I've seen a pattern emerging for me: define a datatype, then define a
fun using recursion and pattern matching for the datatype, and then do a
few calculations with the fun before proving anything.

Up front, I want to know if it works, and also I'd like to know if it's
a major loser as far as speed. A language doesn't have to be the fastest
to test that out, but if it's dramatically slower than Scala, then
that's a bad road to start down.

I've gotten the reject twice by the mail server, first because the
attachment was too big, and the second, with a smaller attachment,
probably because of the first reject. I guess Gmx is used a lot for
spam. I'll see how this one goes, but it's worth a try to put some
exposure on the possibility of 64-bit Cygwin being used. I might be
auto-banned by the auto-spam-filter-bot, which wouldn't be a bad thing.

Regards,
GB

view this post on Zulip Email Gateway (Aug 19 2022 at 14:29):

From: Gottfried Barrow <igbi@gmx.com>
Knowing nothing about concurrency, naively, this looks to me like it
would be a perfect candidate, since there are two calls to fib.

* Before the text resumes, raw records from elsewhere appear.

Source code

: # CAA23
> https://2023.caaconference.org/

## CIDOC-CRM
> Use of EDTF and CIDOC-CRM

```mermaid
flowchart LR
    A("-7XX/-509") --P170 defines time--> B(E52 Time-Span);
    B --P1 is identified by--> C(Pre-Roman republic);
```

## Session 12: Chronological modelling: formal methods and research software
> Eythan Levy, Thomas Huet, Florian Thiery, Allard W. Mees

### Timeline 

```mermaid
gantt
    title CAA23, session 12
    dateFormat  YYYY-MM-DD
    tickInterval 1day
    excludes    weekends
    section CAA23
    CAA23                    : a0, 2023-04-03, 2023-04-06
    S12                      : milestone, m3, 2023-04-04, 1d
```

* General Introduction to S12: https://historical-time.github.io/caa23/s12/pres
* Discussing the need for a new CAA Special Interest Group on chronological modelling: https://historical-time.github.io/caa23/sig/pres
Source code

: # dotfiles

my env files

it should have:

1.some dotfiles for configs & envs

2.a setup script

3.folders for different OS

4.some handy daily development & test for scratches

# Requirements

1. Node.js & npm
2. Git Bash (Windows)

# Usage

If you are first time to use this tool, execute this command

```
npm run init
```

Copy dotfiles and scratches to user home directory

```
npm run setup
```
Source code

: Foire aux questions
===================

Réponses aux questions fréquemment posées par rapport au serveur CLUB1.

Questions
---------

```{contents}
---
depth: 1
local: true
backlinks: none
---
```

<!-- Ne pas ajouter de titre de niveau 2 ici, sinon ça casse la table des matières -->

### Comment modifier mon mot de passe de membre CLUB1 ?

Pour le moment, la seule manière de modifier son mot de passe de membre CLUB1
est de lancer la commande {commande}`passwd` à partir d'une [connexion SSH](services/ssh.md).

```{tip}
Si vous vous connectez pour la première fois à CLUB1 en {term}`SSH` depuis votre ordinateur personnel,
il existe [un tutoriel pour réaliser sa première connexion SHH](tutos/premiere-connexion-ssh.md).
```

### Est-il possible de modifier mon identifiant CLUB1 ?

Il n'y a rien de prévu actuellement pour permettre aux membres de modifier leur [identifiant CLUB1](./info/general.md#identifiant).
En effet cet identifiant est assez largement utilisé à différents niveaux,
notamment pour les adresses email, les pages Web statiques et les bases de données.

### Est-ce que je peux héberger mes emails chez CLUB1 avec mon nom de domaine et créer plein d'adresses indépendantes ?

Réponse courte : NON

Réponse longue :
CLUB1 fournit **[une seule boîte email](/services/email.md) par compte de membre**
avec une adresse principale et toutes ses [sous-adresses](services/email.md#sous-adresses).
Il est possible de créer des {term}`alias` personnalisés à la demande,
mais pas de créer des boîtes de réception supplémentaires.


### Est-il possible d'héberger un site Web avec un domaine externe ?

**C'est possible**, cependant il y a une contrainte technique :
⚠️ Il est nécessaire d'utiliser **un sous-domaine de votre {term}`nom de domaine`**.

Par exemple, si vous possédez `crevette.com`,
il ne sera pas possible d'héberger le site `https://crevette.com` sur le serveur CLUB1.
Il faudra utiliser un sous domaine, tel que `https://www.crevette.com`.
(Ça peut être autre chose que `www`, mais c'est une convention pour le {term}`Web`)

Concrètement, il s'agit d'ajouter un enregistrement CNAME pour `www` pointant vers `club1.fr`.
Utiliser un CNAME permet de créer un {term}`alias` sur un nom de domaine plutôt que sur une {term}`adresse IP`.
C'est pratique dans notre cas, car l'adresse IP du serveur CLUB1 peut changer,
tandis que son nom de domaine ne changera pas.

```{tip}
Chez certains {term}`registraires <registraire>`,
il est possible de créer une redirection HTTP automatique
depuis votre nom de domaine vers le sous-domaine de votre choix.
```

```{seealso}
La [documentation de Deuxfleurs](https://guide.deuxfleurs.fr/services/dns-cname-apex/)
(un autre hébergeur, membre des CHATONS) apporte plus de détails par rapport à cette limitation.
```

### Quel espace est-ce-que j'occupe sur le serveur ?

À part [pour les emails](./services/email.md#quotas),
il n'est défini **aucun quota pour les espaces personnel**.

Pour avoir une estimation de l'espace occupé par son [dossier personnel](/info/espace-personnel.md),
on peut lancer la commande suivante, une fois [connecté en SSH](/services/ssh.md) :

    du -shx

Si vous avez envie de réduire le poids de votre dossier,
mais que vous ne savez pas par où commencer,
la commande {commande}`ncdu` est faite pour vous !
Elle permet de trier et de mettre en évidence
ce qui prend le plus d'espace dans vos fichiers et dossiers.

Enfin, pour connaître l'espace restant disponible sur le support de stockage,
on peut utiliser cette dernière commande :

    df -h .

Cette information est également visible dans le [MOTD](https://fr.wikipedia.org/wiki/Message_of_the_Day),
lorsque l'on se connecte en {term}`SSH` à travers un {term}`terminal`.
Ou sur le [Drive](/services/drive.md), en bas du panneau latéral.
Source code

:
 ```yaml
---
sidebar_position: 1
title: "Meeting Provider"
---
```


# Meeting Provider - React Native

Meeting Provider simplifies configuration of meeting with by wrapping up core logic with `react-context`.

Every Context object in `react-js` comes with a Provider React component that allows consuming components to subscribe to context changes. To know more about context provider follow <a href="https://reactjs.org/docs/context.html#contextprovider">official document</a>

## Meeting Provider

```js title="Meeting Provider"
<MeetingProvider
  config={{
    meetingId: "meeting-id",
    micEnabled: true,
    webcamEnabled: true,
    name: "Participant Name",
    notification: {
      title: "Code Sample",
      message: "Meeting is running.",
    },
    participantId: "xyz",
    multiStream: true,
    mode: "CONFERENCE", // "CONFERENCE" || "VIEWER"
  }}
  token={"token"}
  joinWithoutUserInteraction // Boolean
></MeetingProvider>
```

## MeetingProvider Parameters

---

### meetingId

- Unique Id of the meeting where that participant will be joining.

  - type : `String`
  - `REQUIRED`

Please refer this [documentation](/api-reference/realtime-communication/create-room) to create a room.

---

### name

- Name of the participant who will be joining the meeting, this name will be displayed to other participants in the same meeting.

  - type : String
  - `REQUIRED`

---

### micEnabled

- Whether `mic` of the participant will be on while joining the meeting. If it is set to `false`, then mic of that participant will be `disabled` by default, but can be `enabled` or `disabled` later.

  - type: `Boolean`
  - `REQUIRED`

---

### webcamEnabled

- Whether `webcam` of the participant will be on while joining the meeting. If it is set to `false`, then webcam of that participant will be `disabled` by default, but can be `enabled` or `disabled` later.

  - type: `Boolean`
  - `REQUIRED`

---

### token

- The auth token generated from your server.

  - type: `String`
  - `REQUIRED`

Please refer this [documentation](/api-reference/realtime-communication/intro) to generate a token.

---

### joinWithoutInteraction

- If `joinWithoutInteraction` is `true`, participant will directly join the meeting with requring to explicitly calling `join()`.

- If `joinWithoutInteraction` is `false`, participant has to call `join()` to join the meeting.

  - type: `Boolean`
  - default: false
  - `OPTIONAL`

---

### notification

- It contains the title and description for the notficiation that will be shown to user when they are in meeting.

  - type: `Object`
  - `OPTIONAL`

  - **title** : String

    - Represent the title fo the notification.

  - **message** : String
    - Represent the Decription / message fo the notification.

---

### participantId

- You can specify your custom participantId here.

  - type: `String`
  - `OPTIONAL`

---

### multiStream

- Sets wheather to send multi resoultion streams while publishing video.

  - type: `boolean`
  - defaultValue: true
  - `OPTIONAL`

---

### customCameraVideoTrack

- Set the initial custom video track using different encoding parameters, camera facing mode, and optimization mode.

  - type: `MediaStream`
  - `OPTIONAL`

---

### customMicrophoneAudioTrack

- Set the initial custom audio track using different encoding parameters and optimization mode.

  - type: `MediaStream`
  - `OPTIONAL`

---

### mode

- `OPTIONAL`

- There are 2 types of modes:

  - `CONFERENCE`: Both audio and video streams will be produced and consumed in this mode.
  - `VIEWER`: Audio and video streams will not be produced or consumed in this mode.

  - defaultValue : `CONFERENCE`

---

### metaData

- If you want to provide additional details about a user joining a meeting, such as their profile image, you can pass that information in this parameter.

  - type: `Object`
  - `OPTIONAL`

It bugs me that when calculating fib(42), the Java process only works
25% of my CPU.

Anyway, this idea makes it a higher precedence to use a language that
facilitates concurrency, like Scala, Clojure, and Erlang, though
compiled Erlang is twice as slow as Clojure.

Regards,

view this post on Zulip Email Gateway (Aug 19 2022 at 14:29):

From: Gottfried Barrow <igbi@gmx.com>
Complex things aren't that straightforward, and require talking to
oneself more than one would like.

With Scala, using BigInt, it takes 77s, and with Clojure using bigint,
it takes 21s. That assumes that things are doing what I think I've told
them to do, which means one should do one's own tests. I thought I had
read that Erlang's default integer is a machine integer, but maybe I'm
reading now that it's of arbitrary size, which means, at 16s, it would
be faster than Clojure, and arbitrary size integers is what I'd be
using. Clojure actually doesn't make you pick; it chooses what works
best. With Clojure, it's a 3megabyte jar to get the language. With
Erlang, it's a 90megabyte install.

Regards,
GB

view this post on Zulip Email Gateway (Aug 19 2022 at 14:29):

From: Makarius <makarius@sketis.net>
On Thu, 15 May 2014, Gottfried Barrow wrote:

On 14-05-15 11:23, Gottfried Barrow wrote:

fun fib (n:int) = (if (n < 2) then n else (fib(n - 1) + fib(n - 2)));

Knowing nothing about concurrency, naively, this looks to me like it
would be a perfect candidate, since there are two calls to fib.

This kind of example is generally called "micro benchmark". It is fun to
play with it, but hardly relevant in practice. There are so many
side-conditions to take into account in a real application, to say if it
is fast or not. E.g. proper integer arithmetic depends on the libray that
does that in the background, while machine integers are not integers at
all.

Just from the parallelization standpoint, the above is relatively
difficult to get performance from, and not just heat up all cores to give
you a warm feeling. You would have to do quite smart organization of the
evaluation. Some language frameworks try to do that for you, but in
general you have to do it yourself -- again depending on many
side-conditions of the overall application.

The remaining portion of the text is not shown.